I am building a small cluster of TK1s, they are all still in boxes and flashed with the initial release of 19.2 from April of 2014. Would it be best to reflash them all to 21.4? Are there significant benefits to this? We will be running MPI applications that are CUDA aware.
R21.4 is definitely a very good update with a lot of fixed issues. It is possible you could update one TK1, tweak till content, clone the root partition to your host, and then simply clone back into each out-of-date TK1. The cloned partition would be loopback mountable, and so you could mount the image and edit something (e.g., host name or ssh keys) prior to pushing the image onto the next TK1. See:
If you want to skip cloning, you could also use the option to re-use the existing image and save much time after the first flash.

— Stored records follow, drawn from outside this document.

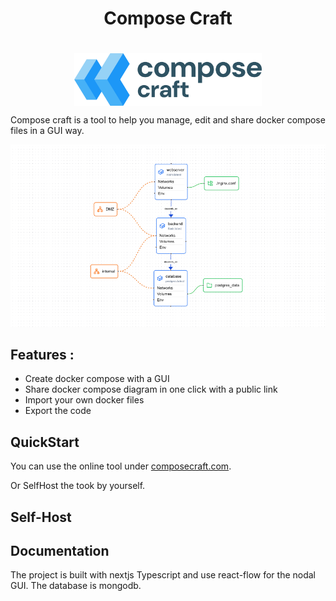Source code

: <div style="display: flex; justify-content: center; flex-direction: column;gap:20px; align-items: center">
    <h1>Compose Craft</h1>
    <img src="./assets/logo_mark.jpg" width="300px">
</div>

Compose craft is a tool to help you manage, edit and share docker compose files in a GUI way.

<img src="./assets/demo-img.png">

## Features :

- Create docker compose with a GUI
- Share docker compose diagram in one click with a public link
- Import your own docker files
- Export the code

## QuickStart

You can use the online tool under [composecraft.com](https://composecraft.com).

Or SelfHost the took by yourself.

## Self-Host



## Documentation

The project is built with nextjs Typescript and use react-flow for the nodal GUI.
The database is mongodb.



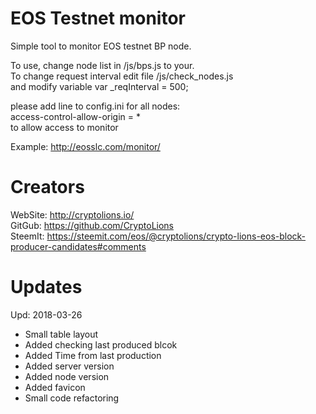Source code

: # EOS Testnet monitor
Simple tool to monitor EOS testnet BP node.

To use, change node list in /js/bps.js to your.  
To change request interval edit file /js/check_nodes.js   
and modify variable var _reqInterval = 500; 


please add line to config.ini for all nodes:  
access-control-allow-origin = *   
to allow access to monitor  
  
Example: http://eosslc.com/monitor/

# Creators
WebSite: http://cryptolions.io/  
GitGub: https://github.com/CryptoLions  
SteemIt: https://steemit.com/eos/@cryptolions/crypto-lions-eos-block-producer-candidates#comments  

# Updates
Upd: 2018-03-26
- Small table layout
- Added checking last produced blcok
- Added Time from last production
- Added server version
- Added node version
- Added favicon
- Small code refactoring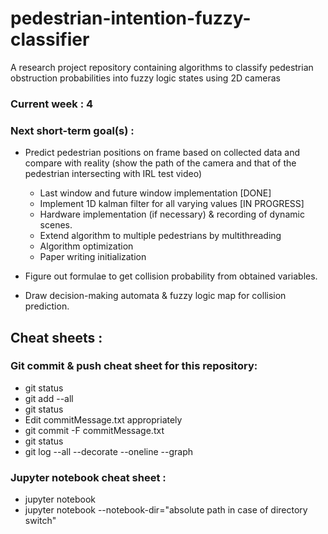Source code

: # pedestrian-intention-fuzzy-classifier
A research project repository containing algorithms to classify pedestrian obstruction probabilities into fuzzy logic states using 2D cameras 

### Current week : 4

### Next short-term goal(s) :

- Predict pedestrian positions on frame based on collected data and compare with reality (show the path of the camera and that of the pedestrian intersecting with IRL test video)
    - Last window and future window implementation [DONE]
    - Implement 1D kalman filter for all varying values [IN PROGRESS]
    - Hardware implementation (if necessary) & recording of dynamic scenes.
    - Extend algorithm to multiple pedestrians by multithreading
    - Algorithm optimization    
    - Paper writing initialization

- Figure out formulae to get collision probability from obtained variables.
- Draw decision-making automata & fuzzy logic map for collision prediction.

## Cheat sheets :

### Git commit & push cheat sheet for this repository:
- git status
- git add --all
- git status
- Edit commitMessage.txt appropriately
- git commit -F commitMessage.txt
- git status
- git log --all --decorate --oneline --graph

### Jupyter notebook cheat sheet :
- jupyter notebook <relative path name of the notebook>
- jupyter notebook --notebook-dir="absolute path in case of directory switch"




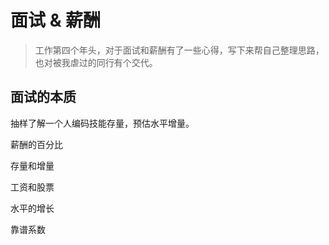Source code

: # 面试 & 薪酬

> 工作第四个年头，对于面试和薪酬有了一些心得，写下来帮自己整理思路，也对被我虐过的同行有个交代。

## 面试的本质

抽样了解一个人编码技能存量，预估水平增量。

薪酬的百分比

存量和增量

工资和股票

水平的增长

靠谱系数


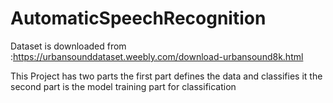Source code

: # AutomaticSpeechRecognition
Dataset is downloaded from :https://urbansounddataset.weebly.com/download-urbansound8k.html

This Project has two parts 
the first part defines the data and classifies it
the second part is the model training part for classification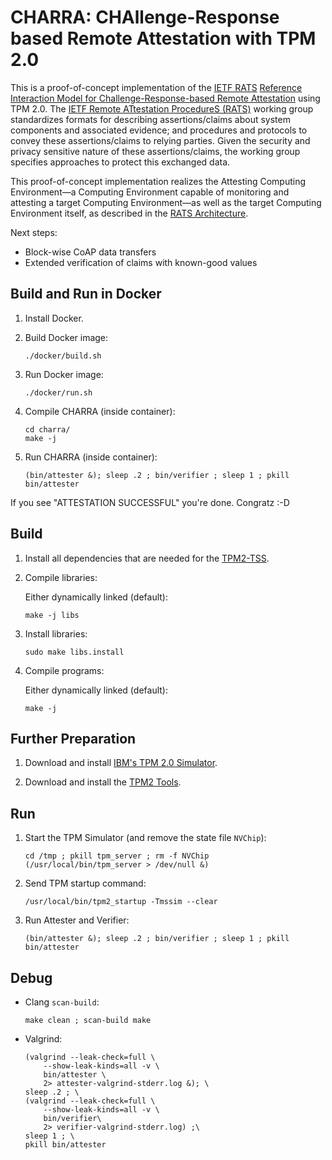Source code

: # CHARRA: CHAllenge-Response based Remote Attestation with TPM 2.0

This is a proof-of-concept implementation of the [IETF RATS](https://datatracker.ietf.org/wg/rats/about/) [Reference Interaction Model for Challenge-Response-based Remote Attestation](https://datatracker.ietf.org/doc/draft-birkholz-rats-reference-interaction-model/) using TPM 2.0. The [IETF Remote ATtestation ProcedureS (RATS)](https://datatracker.ietf.org/wg/rats/about/) working group standardizes formats for describing assertions/claims about system components and associated evidence; and procedures and protocols to convey these assertions/claims to relying parties. Given the security and privacy sensitive nature of these assertions/claims, the working group specifies approaches to protect this exchanged data.

This proof-of-concept implementation realizes the Attesting Computing Environment—a Computing Environment capable of monitoring and attesting a target Computing Environment—as well as the target Computing Environment itself, as described in the [RATS Architecture](https://datatracker.ietf.org/doc/draft-birkholz-rats-architecture/).

Next steps:

* Block-wise CoAP data transfers
* Extended verification of claims with known-good values

## Build and Run in Docker

1. Install Docker.

2. Build Docker image:

       ./docker/build.sh

3. Run Docker image:

       ./docker/run.sh

4. Compile CHARRA (inside container):

       cd charra/
       make -j

5. Run CHARRA (inside container):

       (bin/attester &); sleep .2 ; bin/verifier ; sleep 1 ; pkill bin/attester

If you see "ATTESTATION SUCCESSFUL" you're done. Congratz :-D



## Build

1. Install all dependencies that are needed for the [TPM2-TSS](https://github.com/tpm2-software/tpm2-tss/blob/master/INSTALL.md).

2. Compile libraries:

   Either dynamically linked (default):

       make -j libs

3. Install libraries:

       sudo make libs.install

4. Compile programs:

    Either dynamically linked (default):

       make -j



## Further Preparation

1. Download and install [IBM's TPM 2.0 Simulator](https://sourceforge.net/projects/ibmswtpm2/).

2. Download and install the [TPM2 Tools](https://github.com/tpm2-software/tpm2-tools).



## Run

1. Start the TPM Simulator (and remove the state file `NVChip`):

       cd /tmp ; pkill tpm_server ; rm -f NVChip
       (/usr/local/bin/tpm_server > /dev/null &)

2. Send TPM startup command:

       /usr/local/bin/tpm2_startup -Tmssim --clear

3. Run Attester and Verifier:

       (bin/attester &); sleep .2 ; bin/verifier ; sleep 1 ; pkill bin/attester

## Debug

* Clang `scan-build`:

      make clean ; scan-build make

* Valgrind:

      (valgrind --leak-check=full \
          --show-leak-kinds=all -v \
          bin/attester \
          2> attester-valgrind-stderr.log &); \
      sleep .2 ; \
      (valgrind --leak-check=full \
          --show-leak-kinds=all -v \
          bin/verifier\
          2> verifier-valgrind-stderr.log) ;\
      sleep 1 ; \
      pkill bin/attester


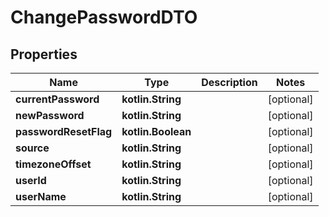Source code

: 
# ChangePasswordDTO

## Properties
Name | Type | Description | Notes
------------ | ------------- | ------------- | -------------
**currentPassword** | **kotlin.String** |  |  [optional]
**newPassword** | **kotlin.String** |  |  [optional]
**passwordResetFlag** | **kotlin.Boolean** |  |  [optional]
**source** | **kotlin.String** |  |  [optional]
**timezoneOffset** | **kotlin.String** |  |  [optional]
**userId** | **kotlin.String** |  |  [optional]
**userName** | **kotlin.String** |  |  [optional]



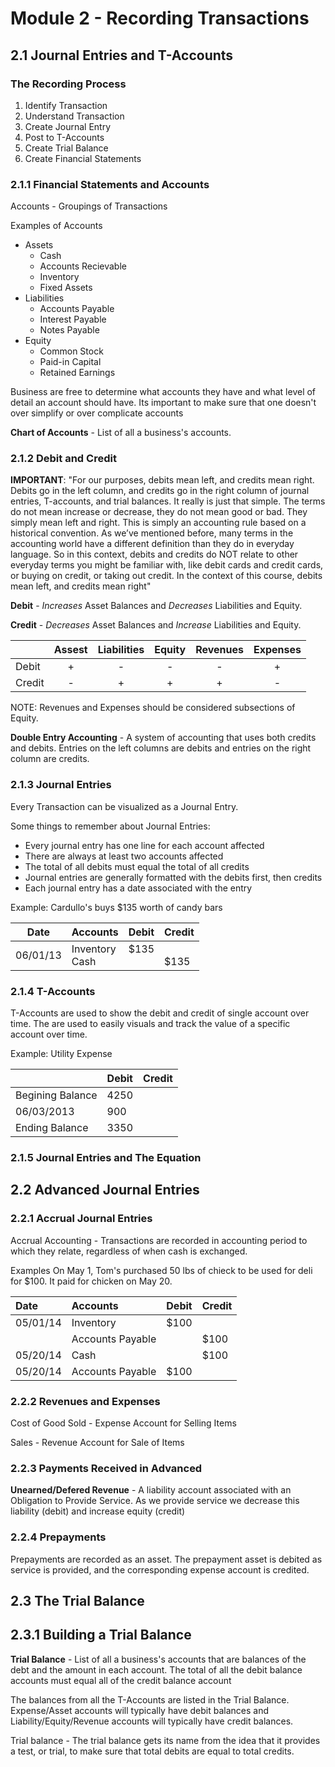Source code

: # Module 2 - Recording Transactions

## 2.1 Journal Entries and T-Accounts

### The Recording Process

1. Identify Transaction
2. Understand Transaction
3. Create Journal Entry
4. Post to T-Accounts
5. Create Trial Balance
6. Create Financial Statements

### 2.1.1 Financial Statements and Accounts
Accounts - Groupings of Transactions

Examples of Accounts
+ Assets
    + Cash
    + Accounts Recievable
    + Inventory
    + Fixed Assets
+ Liabilities
    + Accounts Payable
    + Interest Payable
    + Notes Payable
+ Equity
    + Common Stock
    + Paid-in Capital
    + Retained Earnings

Business are free to determine what accounts they have and what level of detail an account should have.  Its important to make sure that one doesn't over simplify or over complicate accounts

**Chart of Accounts** - List of all a business's accounts.

### 2.1.2 Debit and Credit

**IMPORTANT**: "For our purposes, debits mean left, and credits mean right. Debits go in the left column, and credits go in the right column of journal entries, T-accounts, and trial balances. It really is just that simple. The terms do not mean increase or decrease, they do not mean good or bad. They simply mean left and right. This is simply an accounting rule based on a historical convention. As we’ve mentioned before, many terms in the accounting world have a different definition than they do in everyday language. So in this context, debits and credits do NOT relate to other everyday terms you might be familiar with, like debit cards and credit cards, or buying on credit, or taking out credit. In the context of this course, debits mean left, and credits mean right"

**Debit** - _Increases_ Asset Balances and _Decreases_ Liabilities and Equity.

**Credit** - _Decreases_ Asset Balances and _Increase_ Liabilities and Equity.

|      |Assest|Liabilities|Equity| Revenues | Expenses |
|:-----|:----:|:---------:|:----:|:--------:|:--------:|
|Debit | +    | -         | -    | -        | +        |
|Credit| -    | +         | +    | +        | -        |

NOTE: Revenues and Expenses should be considered subsections of Equity.

**Double Entry Accounting** - A system of accounting that uses both credits and debits. Entries on the left columns are debits and entries on the right column are credits.

### 2.1.3 Journal Entries

Every Transaction can be visualized as a Journal Entry.

Some things to remember about Journal Entries:
+ Every journal entry has one line for each account affected
+ There are always at least two accounts affected
+ The total of all debits must equal the total of all credits
+ Journal entries are generally formatted with the debits first, then credits
+ Each journal entry has a date associated with the entry

Example: Cardullo's buys $135 worth of candy bars

|Date|Accounts|Debit|Credit|
|:---:|:----|:---|:---|
|06/01/13|Inventory<br>Cash|$135<br><br>|<br>$135|

### 2.1.4 T-Accounts

T-Accounts are used to show the debit and credit of single account over time. The are used to easily visuals and track the value of a specific account over time.

Example: Utility Expense

||Debit|Credit|
|:--|:--|:--|
|Begining Balance | 4250 ||
|06/03/2013| 900 | |
|Ending Balance| 3350 ||


### 2.1.5 Journal Entries and The Equation

## 2.2 Advanced Journal Entries

### 2.2.1 Accrual Journal Entries

Accrual Accounting - Transactions are recorded in accounting period to which they relate, regardless of when cash is exchanged.

Examples
On May 1, Tom's purchased 50 lbs of chieck to be used for deli for $100. It paid for chicken on May 20.

|Date|Accounts|Debit|Credit|
|:--|:--|:--|:--|
|05/01/14| Inventory | $100 | |
||Accounts Payable||$100|
|05/20/14| Cash ||$100|
|05/20/14| Accounts Payable | $100 ||

### 2.2.2 Revenues and Expenses

Cost of Good Sold - Expense Account for Selling Items

Sales - Revenue Account for Sale of Items

### 2.2.3 Payments Received in Advanced

**Unearned/Defered Revenue** - A liability account associated with an Obligation to Provide Service. As we provide service we decrease this liability (debit) and increase equity (credit)

### 2.2.4 Prepayments

Prepayments are recorded as an asset.  The prepayment asset is debited as service is provided, and the corresponding expense account is credited.


## 2.3 The Trial Balance

## 2.3.1 Building a Trial Balance

**Trial Balance** - List of all a business's accounts that are balances of the debt and the amount in each account. The total of all the debit balance accounts must equal all of the credit balance account

The balances from all the T-Accounts are listed in the Trial Balance. Expense/Asset accounts will typically have debit balances and Liability/Equity/Revenue accounts will typically have credit balances.

Trial balance - The trial balance gets its name from the idea that it provides a test, or trial, to make sure that total debits are equal to total credits. 
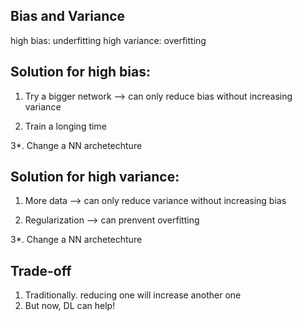 ## Bias and Variance
high bias: underfitting 
high variance: overfitting

## Solution for high bias:
1. Try a bigger network --> can only reduce bias without increasing variance

2. Train a longing time

3*. Change a NN archetechture


## Solution for high variance:
1. More data --> can only reduce variance without increasing bias

2. Regularization --> can prenvent overfitting

3*. Change a NN archetechture

## Trade-off
1. Traditionally. reducing one will increase another one
2. But now, DL can help!
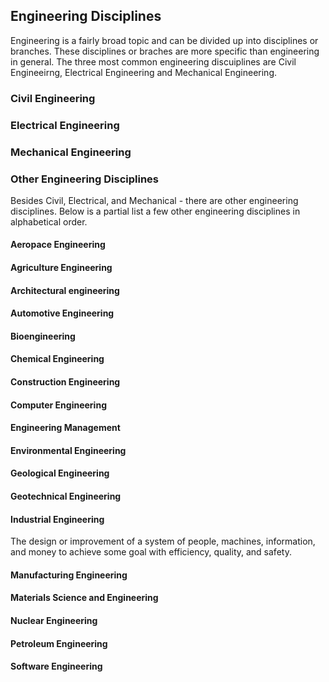 ## Engineering Disciplines

Engineering is a fairly broad topic and can be divided up into disciplines or branches. These disciplines or braches are more specific than engineering in general. The three most common engineering discuiplines are Civil Engineeirng, Electrical Engineering and Mechanical Engineering.

### Civil Engineering

### Electrical Engineering

### Mechanical Engineering

### Other Engineering Disciplines

Besides Civil, Electrical, and Mechanical - there are other engineering disciplines. Below is a partial list a few other engineering disciplines in alphabetical order.

#### Aeropace Engineering

#### Agriculture Engineering

#### Architectural engineering

#### Automotive Engineering

#### Bioengineering

#### Chemical Engineering

#### Construction Engineering

#### Computer Engineering

#### Engineering Management

#### Environmental Engineering

#### Geological Engineering

#### Geotechnical Engineering

#### Industrial Engineering

The design or improvement of a system of people, machines, information, and money to achieve some goal with efficiency, quality, and safety.

#### Manufacturing Engineering

#### Materials Science and Engineering

#### Nuclear Engineering

#### Petroleum Engineering

#### Software Engineering
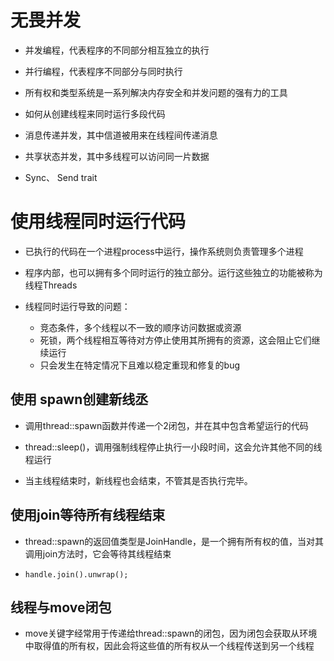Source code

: # 无畏并发

- 并发编程，代表程序的不同部分相互独立的执行
- 并行编程，代表程序不同部分与同时执行

- 所有权和类型系统是一系列解决内存安全和并发问题的强有力的工具

- 如何从创建线程来同时运行多段代码
- 消息传递并发，其中信道被用来在线程间传递消息
- 共享状态并发，其中多线程可以访问同一片数据
- Sync、 Send trait

# 使用线程同时运行代码

- 已执行的代码在一个进程process中运行，操作系统则负责管理多个进程

- 程序内部，也可以拥有多个同时运行的独立部分。运行这些独立的功能被称为线程Threads

- 线程同时运行导致的问题：
  - 竞态条件，多个线程以不一致的顺序访问数据或资源
  - 死锁，两个线程相互等待对方停止使用其所拥有的资源，这会阻止它们继续运行
  - 只会发生在特定情况下且难以稳定重现和修复的bug

## 使用 spawn创建新线丞
- 调用thread::spawn函数并传递一个2闭包，并在其中包含希望运行的代码

- thread::sleep()，调用强制线程停止执行一小段时间，这会允许其他不同的线程运行

- 当主线程结束时，新线程也会结束，不管其是否执行完毕。

## 使用join等待所有线程结束
- thread::spawn的返回值类型是JoinHandle，是一个拥有所有权的值，当对其调用join方法时，它会等待其线程结束

- `handle.join().unwrap();`

## 线程与move闭包
- move关键字经常用于传递给thread::spawn的闭包，因为闭包会获取从环境中取得值的所有权，因此会将这些值的所有权从一个线程传送到另一个线程

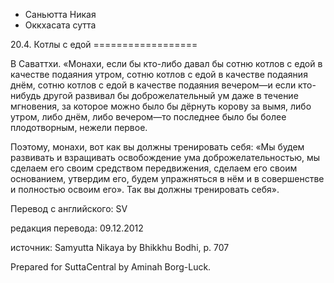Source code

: 









* Саньютта Никая
* Оккхасата сутта


20\.4\. Котлы с едой
\=\=\=\=\=\=\=\=\=\=\=\=\=\=\=\=\=\=



В Саваттхи\. «Монахи, если бы кто\-либо давал бы сотню котлов с едой в качестве подаяния утром, сотню котлов с едой в качестве подаяния днём, сотню котлов с едой в качестве подаяния вечером—и если кто\-нибудь другой развивал бы доброжелательный ум даже в течение мгновения, за которое можно было бы дёрнуть корову за вымя, либо утром, либо днём, либо вечером—то последнее было бы более плодотворным, нежели первое\.


Поэтому, монахи, вот как вы должны тренировать себя: «Мы будем развивать и взращивать освобождение ума доброжелательностью, мы сделаем его своим средством передвижения, сделаем его своим основанием, утвердим его, будем упражняться в нём и в совершенстве и полностью освоим его»\. Так вы должны тренировать себя»\.



Перевод с английского: SV


редакция перевода: 09\.12\.2012


источник: Samyutta Nikaya by Bhikkhu Bodhi, p\. 707


Prepared for SuttaCentral by Aminah Borg\-Luck\.






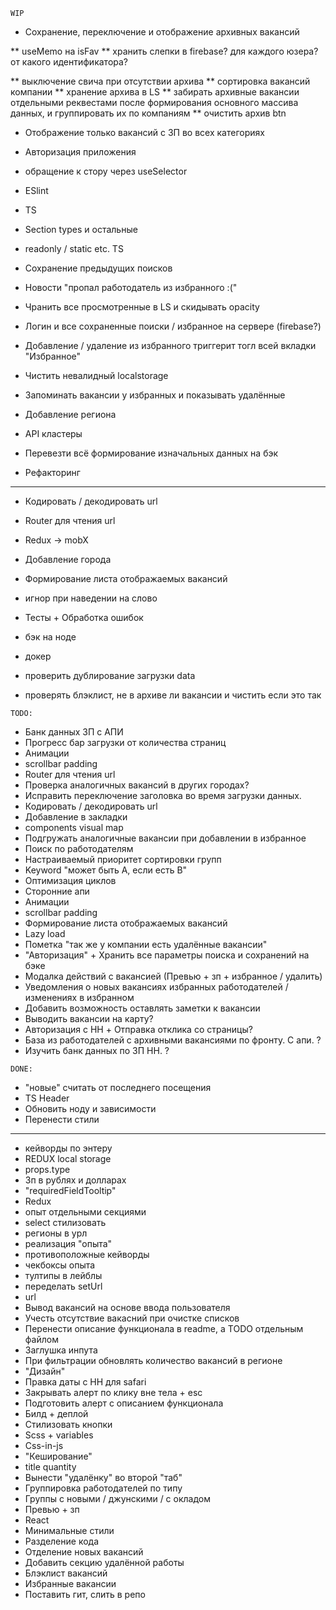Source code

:`WIP` 

* Сохранение, переключение и отображение архивных вакансий

** useMemo на isFav
** хранить слепки в firebase? для каждого юзера? от какого идентификатора?

** выключение свича при отсутствии архива
** сортировка вакансий компании
** хранение архива в LS
** забирать архивные вакансии отдельными реквестами после формирования основного массива данных, и группировать их по компаниям
** очистить архив btn


* Отображение только вакансий с ЗП во всех категориях


* Авторизация приложения

* обращение к стору через useSelector

* ESlint
* TS

* Section types и остальные
* readonly / static etc. TS




* Сохранение предыдущих поисков
* Новости "пропал работодатель из избранного :("
* Чранить все просмотренные в LS и скидывать opacity
* Логин и все сохраненные поиски / избранное на сервере (firebase?)

* Добавление / удаление из избранного триггерит тогл всей вкладки "Избранное"
* Чистить невалидный localstorage
* Запоминать вакансии у избранных и показывать удалённые
* Добавление региона
* API кластеры

* Перевезти всё формирование изначальных данных на бэк

* Рефакторинг
___

* Кодировать / декодировать url
* Router для чтения url

* Redux -> mobX

* Добавление города 

* Формирование листа отображаемых вакансий
* игнор при наведении на слово
* Тесты + Обработка ошибок
* бэк на ноде
* докер
* проверить дублирование загрузки data
* проверять блэклист, не в архиве ли вакансии и чистить если это так
 
`TODO:`

* Банк данных ЗП с АПИ
* Прогресс бар загрузки от количества страниц
* Анимации
* scrollbar padding
* Router для чтения url
* Проверка аналогичных вакансий в других городах?
* Исправить переключение заголовка во время загрузки данных.
* Кодировать / декодировать url
* Добавление в закладки
* components visual map
* Подгружать аналогичные вакансии при добавлении в избранное
* Поиск по работодателям
* Настраиваемый приоритет сортировки групп
* Keyword "может быть A, если есть B"
* Оптимизация циклов
* Сторонние апи
* Анимации
* scrollbar padding
* Формирование листа отображаемых вакансий
* Lazy load
* Пометка "так же у компании есть удалённые вакансии"
* "Авторизация" + Хранить все параметры поиска и сохранений на бэке
* Модалка действий с вакансией (Превью + зп + избранное / удалить)
* Уведомления о новых вакансиях избранных работодателей / изменениях в избранном
* Добавить возможность оставлять заметки к вакансии
* Выводить вакансии на карту?
* Авторизация с HH + Отправка отклика со страницы?
* База из работодателей с архивными вакансиями по фронту. С апи. ?
* Изучить банк данных по ЗП HH. ?

`DONE:`

* "новые" считать от последнего посещения
* TS Header
* Обновить ноду и зависимости
* Перенести стили
---
* кейворды по энтеру
* REDUX local storage
* props.type
* Зп в рублях и долларах
* "requiredFieldTooltip"
* Redux
* опыт отдельными секциями
* select стилизовать
* регионы в урл
* реализация "опыта"
* противоположные кейворды
* чекбоксы опыта
* тултипы в лейблы
* переделать setUrl 
* url
* Вывод вакансий на основе ввода пользователя
* Учесть отсутствие вакасний при очистке списков
* Перенести описание функционала в readme, а TODO отдельным файлом
* Заглушка инпута
* При фильтрации обновлять количество вакансий в регионе
* "Дизайн"
* Правка даты с HH для safari
* Закрывать алерт по клику вне тела + esc
* Подготовить алерт с описанием функционала
* Билд + деплой
* Стилизовать кнопки
* Scss + variables
* Css-in-js
* "Кеширование"
* title quantity
* Вынести "удалёнку" во второй "таб"
* Группировка работодателей по типу
* Группы с новыми / джунскими / с окладом
* Превью + зп
* React
* Минимальные стили
* Разделение кода
* Отделение новых вакансий
* Добавить секцию удалённой работы
* Блэклист вакансий
* Избранные вакансии
* Поставить гит, слить в репо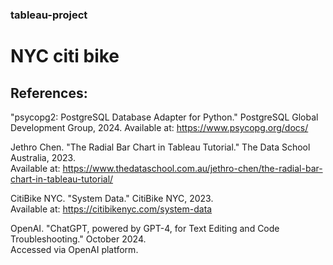 ### tableau-project
# NYC citi bike
## References:
"psycopg2: PostgreSQL Database Adapter for Python." PostgreSQL Global Development Group, 2024.
Available at: https://www.psycopg.org/docs/

Jethro Chen. "The Radial Bar Chart in Tableau Tutorial." The Data School Australia, 2023.<br>
Available at: https://www.thedataschool.com.au/jethro-chen/the-radial-bar-chart-in-tableau-tutorial/

CitiBike NYC. "System Data." CitiBike NYC, 2023.<br>
Available at: https://citibikenyc.com/system-data

OpenAI. "ChatGPT, powered by GPT-4, for Text Editing and Code Troubleshooting." October 2024.<br>
Accessed via OpenAI platform.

Great! Thanks a lot for the reply. On another note, I have not found any build logs of other people constructing NVIDIA Jetson clusters, just pictures of 5 or 6 Jetsons stacked on top of each other… is there some technical limitation that I am not aware of for these little machines?
At SC '14 Orange Silicon Valley (telecoms giant) showed 96 Jetsons plumbed together:
They stated at the time that they could put 4,000 TK1s per rack unit. Yes, there are technical limitations, but it probably has more to do with communication bandwidth issues, wiring and concern over ones wallet.
Limitations depend greatly on what you’re doing. The limitation I am aware of is that it is 32-bit, and thus uses CUDA 6.5, although 7+ is out. Going to CUDA 7+ requires a 64-bit platform.